BOGOR – Alvaro Dicky Ramadhan, balita berusia 20 bulan mengidap kelebihan cairan di otak atau hidrosefalus dan sebelumnya hanya bisa menangis kesakitan karena ia tidak pernah diajak berobat orangtuanya akibat tidak adanya biaya.
Namun kini balita asal RT 01 RW 07, Desa Cilebut Timur, Kecamatan Sukaraja, Kabupaten Bogor, Jawa Barat ini akan dibantu oleh Pemerintah Kabupaten Bogor.
Kabid Pencegahan dan Pemberantasan Penyakit dan Kesehatan Lingkungan (P2PKL) Dinas Kesehatan Kabupaten Bogor, Agus Fauzi mengatakan, pihaknya sudah berkoordinasi dengan petugas Puskesmas untuk mengecek dan segera merujuk Alvaro ke rumah sakit.
“Petugas kelurahan sedang mengurus kelengkapan administrasi si pasien agar didaftarkan sebagai peserta Jamkesmas dan dibawa ke Rumah Sakit Harapan Kita, rujukan dari Puskesmasnya juga sudah dibuat,” kata Agus, Jumat (10/3/2017), dikutip dari Okezone.
Jika Alvaro sudah terdaftar menjadi peserta Jamkesmas maka secara otomatis biaya pengobatannya akan ditanggung oleh pemerintah.
Alvaro mengalami hidrosefalus sejak lahir.
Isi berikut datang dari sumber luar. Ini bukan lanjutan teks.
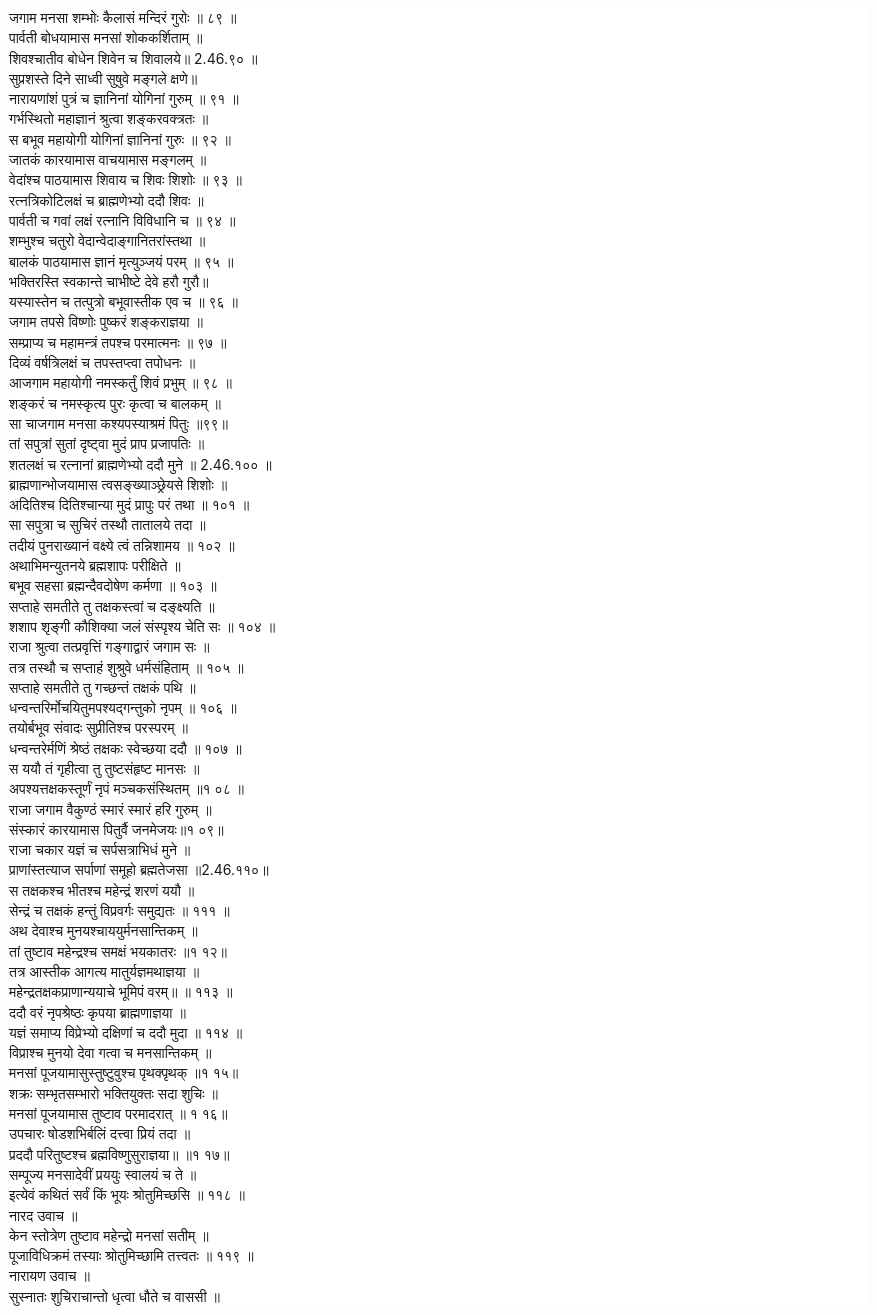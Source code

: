 जगाम मनसा शम्भोः कैलासं मन्दिरं गुरोः ॥ ८९ ॥  
पार्वती बोधयामास मनसां शोककर्शिताम् ॥  
शिवश्चातीव बोधेन शिवेन च शिवालये॥ 2.46.९० ॥  
सुप्रशस्ते दिने साध्वी सुषुवे मङ्गले क्षणे॥  
नारायणांशं पुत्रं च ज्ञानिनां योगिनां गुरुम् ॥ ९१ ॥  
गर्भस्थितो महाज्ञानं श्रुत्वा शङ्करवक्त्रतः ॥  
स बभूव महायोगी योगिनां ज्ञानिनां गुरुः ॥ ९२ ॥  
जातकं कारयामास वाचयामास मङ्गलम् ॥  
वेदांश्च पाठयामास शिवाय च शिवः शिशोः ॥ ९३ ॥  
रत्नत्रिकोटिलक्षं च ब्राह्मणेभ्यो ददौ शिवः ॥  
पार्वती च गवां लक्षं रत्नानि विविधानि च ॥ ९४ ॥  
शम्भुश्च चतुरो वेदान्वेदाङ्गानितरांस्तथा ॥  
बालकं पाठयामास ज्ञानं मृत्युञ्जयं परम् ॥ ९५ ॥  
भक्तिरस्ति स्वकान्ते चाभीष्टे देवे हरौ गुरौ॥  
यस्यास्तेन च तत्पुत्रो बभूवास्तीक एव च ॥ ९६ ॥  
जगाम तपसे विष्णोः पुष्करं शङ्कराज्ञया ॥  
सम्प्राप्य च महामन्त्रं तपश्च परमात्मनः ॥ ९७ ॥  
दिव्यं वर्षत्रिलक्षं च तपस्तप्त्वा तपोधनः ॥  
आजगाम महायोगी नमस्कर्तुं शिवं प्रभुम् ॥ ९८ ॥  
शङ्करं च नमस्कृत्य पुरः कृत्वा च बालकम् ॥  
सा चाजगाम मनसा कश्यपस्याश्रमं पितुः ॥९९॥  
तां सपुत्रां सुतां दृष्ट्वा मुदं प्राप प्रजापतिः ॥  
शतलक्षं च रत्नानां ब्राह्मणेभ्यो ददौ मुने ॥ 2.46.१०० ॥  
ब्राह्मणान्भोजयामास त्वसङ्ख्याञ्छ्रेयसे शिशोः ॥  
अदितिश्च दितिश्चान्या मुदं प्रापुः परं तथा ॥ १०१ ॥  
सा सपुत्रा च सुचिरं तस्थौ तातालये तदा ॥  
तदीयं पुनराख्यानं वक्ष्ये त्वं तन्निशामय ॥ १०२ ॥  
अथाभिमन्युतनये ब्रह्मशापः परीक्षिते ॥  
बभूव सहसा ब्रह्मन्दैवदोषेण कर्मणा ॥ १०३ ॥  
सप्ताहे समतीते तु तक्षकस्त्वां च दङ्क्ष्यति ॥  
शशाप शृङ्गी कौशिक्या जलं संस्पृश्य चेति सः ॥ १०४ ॥  
राजा श्रुत्वा तत्प्रवृत्तिं गङ्गाद्वारं जगाम सः ॥  
तत्र तस्थौ च सप्ताहं शुश्रुवे धर्मसंहिताम् ॥ १०५ ॥  
सप्ताहे समतीते तु गच्छन्तं तक्षकं पथि ॥  
धन्वन्तरिर्मोचयितुमपश्यद्गन्तुको नृपम् ॥ १०६ ॥  
तयोर्बभूव संवादः सुप्रीतिश्च परस्परम् ॥  
धन्वन्तरेर्मणिं श्रेष्ठं तक्षकः स्वेच्छया ददौ ॥ १०७ ॥  
स ययौ तं गृहीत्वा तु तुष्टसंहृष्ट मानसः ॥  
अपश्यत्तक्षकस्तूर्णं नृपं मञ्चकसंस्थितम् ॥१ ०८ ॥  
राजा जगाम वैकुण्ठं स्मारं स्मारं हरि गुरुम् ॥  
संस्कारं कारयामास पितुर्वै जनमेजयः॥१ ०९॥  
राजा चकार यज्ञं च सर्पसत्राभिधं मुने ॥  
प्राणांस्तत्याज सर्पाणां समूहो ब्रह्मतेजसा ॥2.46.११०॥  
स तक्षकश्च भीतश्च महेन्द्रं शरणं ययौ ॥  
सेन्द्रं च तक्षकं हन्तुं विप्रवर्गः समुद्यतः ॥ १११ ॥  
अथ देवाश्च मुनयश्चाययुर्मनसान्तिकम् ॥  
तां तुष्टाव महेन्द्रश्च समक्षं भयकातरः ॥१ १२॥  
तत्र आस्तीक आगत्य मातुर्यज्ञमथाज्ञया ॥  
महेन्द्रतक्षकप्राणान्ययाचे भूमिपं वरम्॥ ॥ ११३ ॥  
ददौ वरं नृपश्रेष्ठः कृपया ब्राह्मणाज्ञया ॥  
यज्ञं समाप्य विप्रेभ्यो दक्षिणां च ददौ मुदा ॥ ११४ ॥  
विप्राश्च मुनयो देवा गत्वा च मनसान्तिकम् ॥  
मनसां पूजयामासुस्तुष्टुवुश्च पृथक्पृथक् ॥१ १५॥  
शक्रः सम्भृतसम्भारो भक्तियुक्तः सदा शुचिः ॥  
मनसां पूजयामास तुष्टाव परमादरात् ॥ १ १६॥  
उपचारः षोडशभिर्बलिं दत्त्वा प्रियं तदा ॥  
प्रददौ परितुष्टश्च ब्रह्मविष्णुसुराज्ञया॥ ॥१ १७॥  
सम्पूज्य मनसादेवीं प्रययुः स्वालयं च ते ॥  
इत्येवं कथितं सर्वं किं भूयः श्रोतुमिच्छसि ॥ ११८ ॥  
नारद उवाच ॥  
केन स्तोत्रेण तुष्टाव महेन्द्रो मनसां सतीम् ॥  
पूजाविधिक्रमं तस्याः श्रोतुमिच्छामि तत्त्वतः ॥ ११९ ॥  
नारायण उवाच ॥  
सुस्नातः शुचिराचान्तो धृत्वा धौते च वाससी ॥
Putra dari pasangan Dede Nurmyanti (22) dan Lucky Ferdiawan (28) itu selama ini hanya bisa terbaring lemah, menahan sakit lantaran ukuran kepalanya kian hari semakin membesar. Kedua orangtuanya terkendala biaya untuk mengobati sang buah hati.
Dede mengatakan, kelainan tersebut telah dirasakannya saat menginjak kehamilan sembilan bulan. Dokter pun memintanya untuk melakukan operasi sesar.
Namun gaji sang suami yang bekerja sebagai asisten montir hanya cukup untuk memenuhi kebutuhan sehari-hari sehingga tidak mampu untuk biaya sesar, ataupun mengajak anaknya berobat.